= WORK ORDER =
Every record must be given again word for word; no picture belongs in the copy.
(RECORDS FOR THIS TASK)
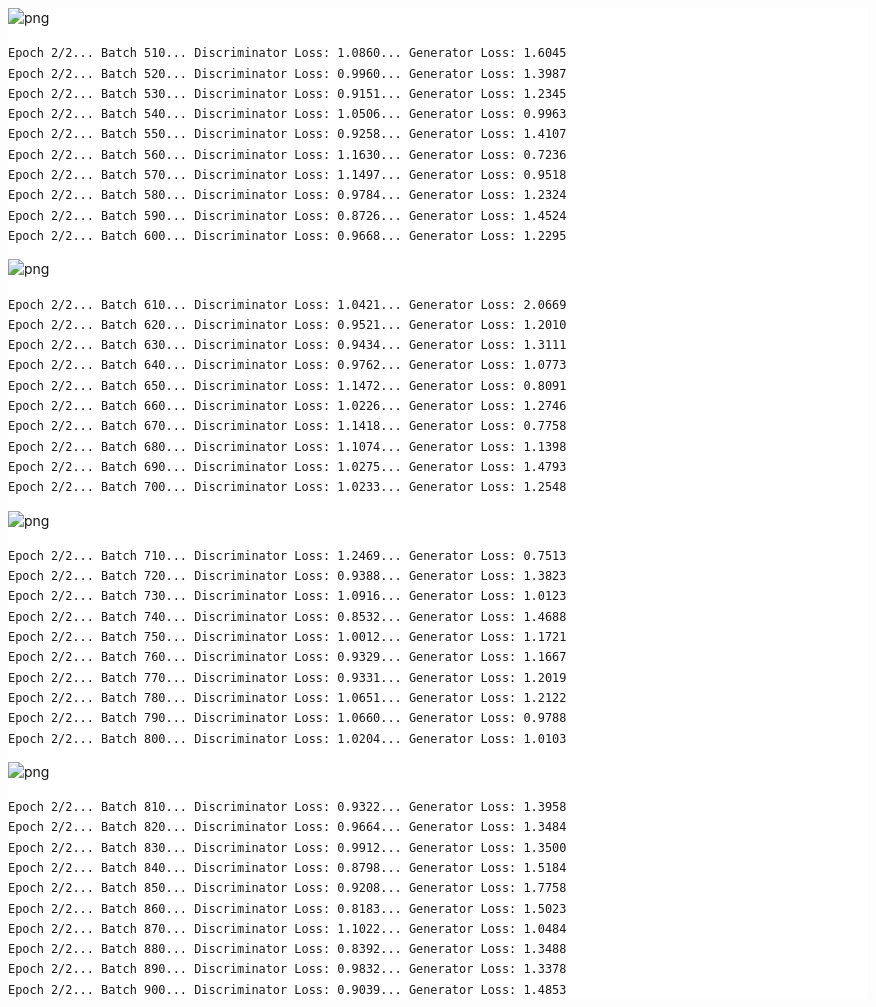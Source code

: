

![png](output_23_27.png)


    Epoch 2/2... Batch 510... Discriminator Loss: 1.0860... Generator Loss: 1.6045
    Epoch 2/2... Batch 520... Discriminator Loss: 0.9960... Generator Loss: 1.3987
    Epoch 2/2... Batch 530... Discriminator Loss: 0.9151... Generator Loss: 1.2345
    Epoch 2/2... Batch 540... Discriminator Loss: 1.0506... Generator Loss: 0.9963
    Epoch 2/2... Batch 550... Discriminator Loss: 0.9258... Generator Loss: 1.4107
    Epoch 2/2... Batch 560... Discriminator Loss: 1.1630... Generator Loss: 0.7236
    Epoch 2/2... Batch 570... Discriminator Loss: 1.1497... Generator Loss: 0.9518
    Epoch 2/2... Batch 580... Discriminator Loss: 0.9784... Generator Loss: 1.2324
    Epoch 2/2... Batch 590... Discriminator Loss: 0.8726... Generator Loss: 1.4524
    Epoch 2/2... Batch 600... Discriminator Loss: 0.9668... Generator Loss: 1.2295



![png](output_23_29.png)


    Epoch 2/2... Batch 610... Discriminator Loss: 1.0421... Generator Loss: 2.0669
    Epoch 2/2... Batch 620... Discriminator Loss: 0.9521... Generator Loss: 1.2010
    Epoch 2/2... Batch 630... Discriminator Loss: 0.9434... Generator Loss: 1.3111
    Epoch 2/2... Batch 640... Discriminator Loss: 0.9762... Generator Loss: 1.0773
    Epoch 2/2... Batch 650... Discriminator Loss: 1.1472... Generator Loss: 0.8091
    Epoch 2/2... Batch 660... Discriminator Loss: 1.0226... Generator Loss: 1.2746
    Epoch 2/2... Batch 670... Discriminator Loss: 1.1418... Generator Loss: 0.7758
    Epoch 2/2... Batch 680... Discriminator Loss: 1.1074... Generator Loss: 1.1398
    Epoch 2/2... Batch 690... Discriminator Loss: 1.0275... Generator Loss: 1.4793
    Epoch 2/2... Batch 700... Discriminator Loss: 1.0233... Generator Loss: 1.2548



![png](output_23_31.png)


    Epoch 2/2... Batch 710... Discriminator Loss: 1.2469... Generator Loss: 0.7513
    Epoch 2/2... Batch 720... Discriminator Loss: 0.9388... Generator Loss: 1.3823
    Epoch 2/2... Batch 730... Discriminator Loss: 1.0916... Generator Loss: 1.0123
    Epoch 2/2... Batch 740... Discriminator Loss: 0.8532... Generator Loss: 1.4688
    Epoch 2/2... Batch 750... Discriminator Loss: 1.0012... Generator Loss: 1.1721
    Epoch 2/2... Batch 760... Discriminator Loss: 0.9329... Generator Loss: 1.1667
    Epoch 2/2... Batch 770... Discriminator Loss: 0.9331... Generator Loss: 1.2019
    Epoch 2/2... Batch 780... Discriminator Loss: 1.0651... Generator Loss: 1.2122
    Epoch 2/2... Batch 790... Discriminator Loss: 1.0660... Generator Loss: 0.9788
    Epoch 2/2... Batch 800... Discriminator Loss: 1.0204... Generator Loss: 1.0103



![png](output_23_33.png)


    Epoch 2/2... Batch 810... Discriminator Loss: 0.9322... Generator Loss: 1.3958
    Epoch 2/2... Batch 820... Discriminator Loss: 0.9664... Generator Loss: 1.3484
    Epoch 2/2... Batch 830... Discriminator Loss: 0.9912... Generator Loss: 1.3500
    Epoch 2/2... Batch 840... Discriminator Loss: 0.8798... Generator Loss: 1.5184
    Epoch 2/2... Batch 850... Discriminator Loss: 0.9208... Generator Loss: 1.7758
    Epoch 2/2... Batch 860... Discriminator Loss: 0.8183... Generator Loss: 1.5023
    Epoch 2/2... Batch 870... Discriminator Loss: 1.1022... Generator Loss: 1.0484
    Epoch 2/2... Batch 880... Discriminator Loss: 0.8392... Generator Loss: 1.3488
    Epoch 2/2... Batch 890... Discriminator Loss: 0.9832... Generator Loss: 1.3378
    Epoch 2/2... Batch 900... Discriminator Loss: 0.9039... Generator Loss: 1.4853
(End RECORDS FOR THIS TASK)
= EXPECTED OUTPUT =
Source code

:

![png](output_23_27.png)


    Epoch 2/2... Batch 510... Discriminator Loss: 1.0860... Generator Loss: 1.6045
    Epoch 2/2... Batch 520... Discriminator Loss: 0.9960... Generator Loss: 1.3987
    Epoch 2/2... Batch 530... Discriminator Loss: 0.9151... Generator Loss: 1.2345
    Epoch 2/2... Batch 540... Discriminator Loss: 1.0506... Generator Loss: 0.9963
    Epoch 2/2... Batch 550... Discriminator Loss: 0.9258... Generator Loss: 1.4107
    Epoch 2/2... Batch 560... Discriminator Loss: 1.1630... Generator Loss: 0.7236
    Epoch 2/2... Batch 570... Discriminator Loss: 1.1497... Generator Loss: 0.9518
    Epoch 2/2... Batch 580... Discriminator Loss: 0.9784... Generator Loss: 1.2324
    Epoch 2/2... Batch 590... Discriminator Loss: 0.8726... Generator Loss: 1.4524
    Epoch 2/2... Batch 600... Discriminator Loss: 0.9668... Generator Loss: 1.2295



![png](output_23_29.png)


    Epoch 2/2... Batch 610... Discriminator Loss: 1.0421... Generator Loss: 2.0669
    Epoch 2/2... Batch 620... Discriminator Loss: 0.9521... Generator Loss: 1.2010
    Epoch 2/2... Batch 630... Discriminator Loss: 0.9434... Generator Loss: 1.3111
    Epoch 2/2... Batch 640... Discriminator Loss: 0.9762... Generator Loss: 1.0773
    Epoch 2/2... Batch 650... Discriminator Loss: 1.1472... Generator Loss: 0.8091
    Epoch 2/2... Batch 660... Discriminator Loss: 1.0226... Generator Loss: 1.2746
    Epoch 2/2... Batch 670... Discriminator Loss: 1.1418... Generator Loss: 0.7758
    Epoch 2/2... Batch 680... Discriminator Loss: 1.1074... Generator Loss: 1.1398
    Epoch 2/2... Batch 690... Discriminator Loss: 1.0275... Generator Loss: 1.4793
    Epoch 2/2... Batch 700... Discriminator Loss: 1.0233... Generator Loss: 1.2548



![png](output_23_31.png)


    Epoch 2/2... Batch 710... Discriminator Loss: 1.2469... Generator Loss: 0.7513
    Epoch 2/2... Batch 720... Discriminator Loss: 0.9388... Generator Loss: 1.3823
    Epoch 2/2... Batch 730... Discriminator Loss: 1.0916... Generator Loss: 1.0123
    Epoch 2/2... Batch 740... Discriminator Loss: 0.8532... Generator Loss: 1.4688
    Epoch 2/2... Batch 750... Discriminator Loss: 1.0012... Generator Loss: 1.1721
    Epoch 2/2... Batch 760... Discriminator Loss: 0.9329... Generator Loss: 1.1667
    Epoch 2/2... Batch 770... Discriminator Loss: 0.9331... Generator Loss: 1.2019
    Epoch 2/2... Batch 780... Discriminator Loss: 1.0651... Generator Loss: 1.2122
    Epoch 2/2... Batch 790... Discriminator Loss: 1.0660... Generator Loss: 0.9788
    Epoch 2/2... Batch 800... Discriminator Loss: 1.0204... Generator Loss: 1.0103



![png](output_23_33.png)


    Epoch 2/2... Batch 810... Discriminator Loss: 0.9322... Generator Loss: 1.3958
    Epoch 2/2... Batch 820... Discriminator Loss: 0.9664... Generator Loss: 1.3484
    Epoch 2/2... Batch 830... Discriminator Loss: 0.9912... Generator Loss: 1.3500
    Epoch 2/2... Batch 840... Discriminator Loss: 0.8798... Generator Loss: 1.5184
    Epoch 2/2... Batch 850... Discriminator Loss: 0.9208... Generator Loss: 1.7758
    Epoch 2/2... Batch 860... Discriminator Loss: 0.8183... Generator Loss: 1.5023
    Epoch 2/2... Batch 870... Discriminator Loss: 1.1022... Generator Loss: 1.0484
    Epoch 2/2... Batch 880... Discriminator Loss: 0.8392... Generator Loss: 1.3488
    Epoch 2/2... Batch 890... Discriminator Loss: 0.9832... Generator Loss: 1.3378
    Epoch 2/2... Batch 900... Discriminator Loss: 0.9039... Generator Loss: 1.4853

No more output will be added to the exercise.